▸ Dataset entries:
——————————
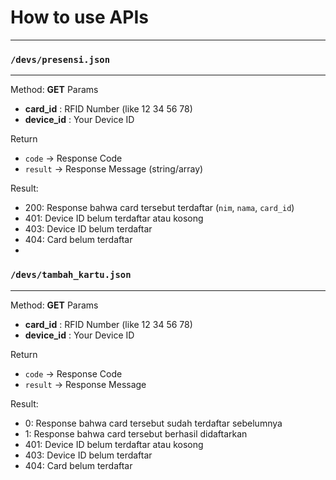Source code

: # How to use APIs
---
### ```/devs/presensi.json```
---
Method: **GET**
Params 
* **card_id** : RFID Number (like 12 34 56 78) 
* **device_id** : Your Device ID 

Return
* ```code``` -> Response Code
* ```result``` -> Response Message (string/array)

Result:
* 200: Response bahwa card tersebut terdaftar (```nim```, ```nama```, ```card_id```)
* 401: Device ID belum terdaftar atau kosong
* 403: Device ID belum terdaftar
* 404: Card belum terdaftar
* 
### ```/devs/tambah_kartu.json```
---
Method: **GET**
Params 
* **card_id** : RFID Number (like 12 34 56 78) 
* **device_id** : Your Device ID 

Return
* ```code``` -> Response Code
* ```result``` -> Response Message

Result:
* 0: Response bahwa card tersebut sudah terdaftar sebelumnya
* 1: Response bahwa card tersebut berhasil didaftarkan
* 401: Device ID belum terdaftar atau kosong
* 403: Device ID belum terdaftar
* 404: Card belum terdaftar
——————————
▸ Task requirements:
Restate the data above exactly, stripping out each image.

▸ Worked solution:
Source code

: # How to use APIs
---
### ```/devs/presensi.json```
---
Method: **GET**
Params 
* **card_id** : RFID Number (like 12 34 56 78) 
* **device_id** : Your Device ID 

Return
* ```code``` -> Response Code
* ```result``` -> Response Message (string/array)

Result:
* 200: Response bahwa card tersebut terdaftar (```nim```, ```nama```, ```card_id```)
* 401: Device ID belum terdaftar atau kosong
* 403: Device ID belum terdaftar
* 404: Card belum terdaftar
* 
### ```/devs/tambah_kartu.json```
---
Method: **GET**
Params 
* **card_id** : RFID Number (like 12 34 56 78) 
* **device_id** : Your Device ID 

Return
* ```code``` -> Response Code
* ```result``` -> Response Message

Result:
* 0: Response bahwa card tersebut sudah terdaftar sebelumnya
* 1: Response bahwa card tersebut berhasil didaftarkan
* 401: Device ID belum terdaftar atau kosong
* 403: Device ID belum terdaftar
* 404: Card belum terdaftar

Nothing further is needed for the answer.